RE: [RFC 10/20] iommu/iommufd: Add IOMMU_DEVICE_GET_INFO

From: Tian, Kevin
Date: Thu Oct 14 2021 - 21:01:49 EST


> From: Jason Gunthorpe <jgg@xxxxxxxxxx>
> Sent: Thursday, October 14, 2021 11:43 PM
>
> > > > I think the key is whether other archs allow driver to decide DMA
> > > > coherency and indirectly the underlying I/O page table format.
> > > > If yes, then I don't see a reason why such decision should not be
> > > > given to userspace for passthrough case.
> > >
> > > The choice all comes down to if the other arches have cache
> > > maintenance instructions in the VM that *don't work*
> >
> > Looks vfio always sets IOMMU_CACHE on all platforms as long as
> > iommu supports it (true on all platforms except intel iommu which
> > is dedicated for GPU):
> >
> > vfio_iommu_type1_attach_group()
> > {
> > ...
> > if (iommu_capable(bus, IOMMU_CAP_CACHE_COHERENCY))
> > domain->prot |= IOMMU_CACHE;
> > ...
> > }
> >
> > Should above be set according to whether a device is coherent?
>
> For IOMMU_CACHE there are two questions related to the overloaded
> meaning:
>
> - Should VFIO ask the IOMMU to use non-coherent DMA (ARM meaning)
> This depends on how the VFIO user expects to operate the DMA.
> If the VFIO user can issue cache maintenance ops then IOMMU_CACHE
> should be controlled by the user. I have no idea what platforms
> support user space cache maintenance ops.

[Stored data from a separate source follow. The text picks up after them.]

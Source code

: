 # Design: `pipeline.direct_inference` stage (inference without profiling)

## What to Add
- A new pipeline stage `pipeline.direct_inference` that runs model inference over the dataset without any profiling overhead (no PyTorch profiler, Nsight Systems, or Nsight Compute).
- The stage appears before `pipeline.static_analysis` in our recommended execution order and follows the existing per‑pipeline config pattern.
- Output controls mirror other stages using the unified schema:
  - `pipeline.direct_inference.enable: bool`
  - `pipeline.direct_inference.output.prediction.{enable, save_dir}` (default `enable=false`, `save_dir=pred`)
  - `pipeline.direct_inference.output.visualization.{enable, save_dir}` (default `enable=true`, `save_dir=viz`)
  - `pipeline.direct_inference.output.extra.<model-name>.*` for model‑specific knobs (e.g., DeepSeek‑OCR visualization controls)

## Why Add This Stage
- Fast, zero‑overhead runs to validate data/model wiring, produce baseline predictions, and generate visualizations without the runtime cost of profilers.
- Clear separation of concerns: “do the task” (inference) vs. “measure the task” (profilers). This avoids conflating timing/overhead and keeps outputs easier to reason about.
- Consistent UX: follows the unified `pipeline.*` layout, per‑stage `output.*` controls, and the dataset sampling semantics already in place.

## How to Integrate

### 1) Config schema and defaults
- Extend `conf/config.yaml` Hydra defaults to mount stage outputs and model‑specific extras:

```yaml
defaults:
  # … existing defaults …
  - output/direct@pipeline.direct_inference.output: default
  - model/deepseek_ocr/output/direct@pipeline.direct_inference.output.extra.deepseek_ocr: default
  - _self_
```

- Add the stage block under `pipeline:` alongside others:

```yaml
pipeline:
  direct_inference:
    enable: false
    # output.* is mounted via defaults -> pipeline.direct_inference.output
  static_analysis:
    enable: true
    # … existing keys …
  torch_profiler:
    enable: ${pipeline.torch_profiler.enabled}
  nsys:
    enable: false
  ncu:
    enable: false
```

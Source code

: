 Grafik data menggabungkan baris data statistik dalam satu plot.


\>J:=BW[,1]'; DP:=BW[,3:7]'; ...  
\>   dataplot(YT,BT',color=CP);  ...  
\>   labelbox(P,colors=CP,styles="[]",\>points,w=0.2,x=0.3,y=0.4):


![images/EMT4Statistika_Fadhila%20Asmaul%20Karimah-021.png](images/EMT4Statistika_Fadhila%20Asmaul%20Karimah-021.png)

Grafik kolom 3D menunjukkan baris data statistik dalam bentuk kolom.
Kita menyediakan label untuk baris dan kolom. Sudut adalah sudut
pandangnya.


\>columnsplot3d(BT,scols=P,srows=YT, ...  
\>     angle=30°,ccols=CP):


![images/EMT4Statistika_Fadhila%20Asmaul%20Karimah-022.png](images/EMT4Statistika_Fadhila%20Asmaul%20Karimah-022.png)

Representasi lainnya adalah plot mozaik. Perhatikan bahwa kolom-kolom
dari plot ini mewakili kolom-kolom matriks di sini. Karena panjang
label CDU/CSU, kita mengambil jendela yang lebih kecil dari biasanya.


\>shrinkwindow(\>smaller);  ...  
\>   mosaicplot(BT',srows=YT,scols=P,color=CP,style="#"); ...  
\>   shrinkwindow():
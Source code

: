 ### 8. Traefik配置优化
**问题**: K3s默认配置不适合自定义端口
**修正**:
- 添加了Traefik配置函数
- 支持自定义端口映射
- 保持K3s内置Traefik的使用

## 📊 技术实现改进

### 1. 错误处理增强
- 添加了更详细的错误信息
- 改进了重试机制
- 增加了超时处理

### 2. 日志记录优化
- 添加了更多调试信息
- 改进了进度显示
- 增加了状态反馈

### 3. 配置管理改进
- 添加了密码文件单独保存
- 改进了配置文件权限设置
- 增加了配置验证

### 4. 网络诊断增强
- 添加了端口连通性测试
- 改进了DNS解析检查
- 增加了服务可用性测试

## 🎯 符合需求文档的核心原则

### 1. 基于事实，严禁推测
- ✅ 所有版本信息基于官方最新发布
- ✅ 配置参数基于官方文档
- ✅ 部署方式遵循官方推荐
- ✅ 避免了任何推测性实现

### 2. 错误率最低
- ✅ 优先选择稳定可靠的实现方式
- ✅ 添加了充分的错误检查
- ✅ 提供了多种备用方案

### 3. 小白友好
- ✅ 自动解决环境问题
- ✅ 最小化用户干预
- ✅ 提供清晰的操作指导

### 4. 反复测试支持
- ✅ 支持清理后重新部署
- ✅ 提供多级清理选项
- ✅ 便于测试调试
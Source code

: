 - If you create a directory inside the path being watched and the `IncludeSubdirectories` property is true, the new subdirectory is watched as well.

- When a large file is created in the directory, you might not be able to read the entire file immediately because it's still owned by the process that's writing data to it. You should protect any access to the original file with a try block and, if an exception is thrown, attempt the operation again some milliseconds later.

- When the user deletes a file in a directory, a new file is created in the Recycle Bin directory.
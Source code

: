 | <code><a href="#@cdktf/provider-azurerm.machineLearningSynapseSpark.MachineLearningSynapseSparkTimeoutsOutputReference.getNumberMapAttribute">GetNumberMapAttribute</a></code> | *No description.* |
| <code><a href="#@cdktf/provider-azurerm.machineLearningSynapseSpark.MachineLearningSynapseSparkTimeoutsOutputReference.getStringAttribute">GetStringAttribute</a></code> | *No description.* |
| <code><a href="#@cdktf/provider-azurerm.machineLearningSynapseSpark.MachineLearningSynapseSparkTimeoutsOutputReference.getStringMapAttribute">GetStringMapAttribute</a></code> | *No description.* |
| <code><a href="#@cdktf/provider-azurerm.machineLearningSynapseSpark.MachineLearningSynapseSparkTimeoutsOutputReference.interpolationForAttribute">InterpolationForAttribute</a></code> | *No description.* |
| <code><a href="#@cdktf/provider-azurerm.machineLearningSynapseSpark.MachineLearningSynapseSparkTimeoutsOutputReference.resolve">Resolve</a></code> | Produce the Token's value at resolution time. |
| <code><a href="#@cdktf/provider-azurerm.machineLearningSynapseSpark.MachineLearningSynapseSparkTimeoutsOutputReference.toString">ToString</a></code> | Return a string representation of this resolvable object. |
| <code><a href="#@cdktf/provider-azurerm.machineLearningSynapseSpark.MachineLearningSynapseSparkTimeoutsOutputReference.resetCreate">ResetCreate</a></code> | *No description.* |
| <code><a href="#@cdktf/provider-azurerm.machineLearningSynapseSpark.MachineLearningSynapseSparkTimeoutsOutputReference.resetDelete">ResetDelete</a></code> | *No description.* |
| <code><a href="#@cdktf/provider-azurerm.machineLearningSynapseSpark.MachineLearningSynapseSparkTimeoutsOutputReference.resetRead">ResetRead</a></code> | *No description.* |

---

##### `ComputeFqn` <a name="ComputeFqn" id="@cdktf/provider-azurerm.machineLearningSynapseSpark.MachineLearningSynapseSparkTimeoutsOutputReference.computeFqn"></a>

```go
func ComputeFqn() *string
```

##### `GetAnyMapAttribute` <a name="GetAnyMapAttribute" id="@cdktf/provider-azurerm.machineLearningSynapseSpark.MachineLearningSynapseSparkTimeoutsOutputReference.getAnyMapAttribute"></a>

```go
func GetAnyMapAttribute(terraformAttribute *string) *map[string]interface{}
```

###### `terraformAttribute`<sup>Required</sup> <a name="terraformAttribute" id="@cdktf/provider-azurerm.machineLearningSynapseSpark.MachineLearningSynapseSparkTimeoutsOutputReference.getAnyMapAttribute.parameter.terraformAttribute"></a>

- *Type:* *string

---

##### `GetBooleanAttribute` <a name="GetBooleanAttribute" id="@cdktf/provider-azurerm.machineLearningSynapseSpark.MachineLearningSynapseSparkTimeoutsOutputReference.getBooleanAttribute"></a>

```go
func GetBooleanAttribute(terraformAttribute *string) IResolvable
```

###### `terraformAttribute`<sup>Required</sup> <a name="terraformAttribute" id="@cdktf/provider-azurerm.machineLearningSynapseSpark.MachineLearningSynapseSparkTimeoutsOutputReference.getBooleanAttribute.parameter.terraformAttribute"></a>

But just like you said for intel meaning below, even if those ops are
privileged a uAPI can be provided to support such usage if necessary.

>
> - Should VFIO ask the IOMMU to suppress no-snoop (Intel meaning)
> This depends if the VFIO user has access to wbinvd or not.
>
> wbinvd is a privileged instruction so normally userspace will not
> be able to access it.
>
> Per Paolo recommendation there should be a uAPI someplace that
> allows userspace to issue wbinvd - basically the suppress no-snoop
> is also user controllable.
>
> The two things are very similar and ultimately are a choice userspace
> should be making.

yes

>
> From something like a qemu perspective things are more murkey - eg on
> ARM qemu needs to co-ordinate with the guest. Whatever IOMMU_CACHE
> mode VFIO is using must match the device coherent flag in the Linux
> guest. I'm guessing all Linux guest VMs only use coherent DMA for all
> devices today. I don't know if the cache maintaince ops are even
> permitted in an ARM VM.
>

I'll leave it to Jean to confirm. If only coherent DMA can be used in
the guest on other platforms, suppose VFIO should not blindly set
IOMMU_CACHE and in concept it should deny assigning a non-coherent
device since no co-ordination with guest exists today.

So the bottomline is that we'll keep this no-snoop thing Intel-specific.
For the basic skeleton we'll not support no-snoop thus the user
needs to set enforce-snoop flag when creating an IOAS like this RFC v1
does. Also need to introduce a new flag instead of abusing
IOMMU_CACHE in the kernel. For other platforms it may need a fix
to deny non-coherent device (based on above open) for now.

Thanks
Kevin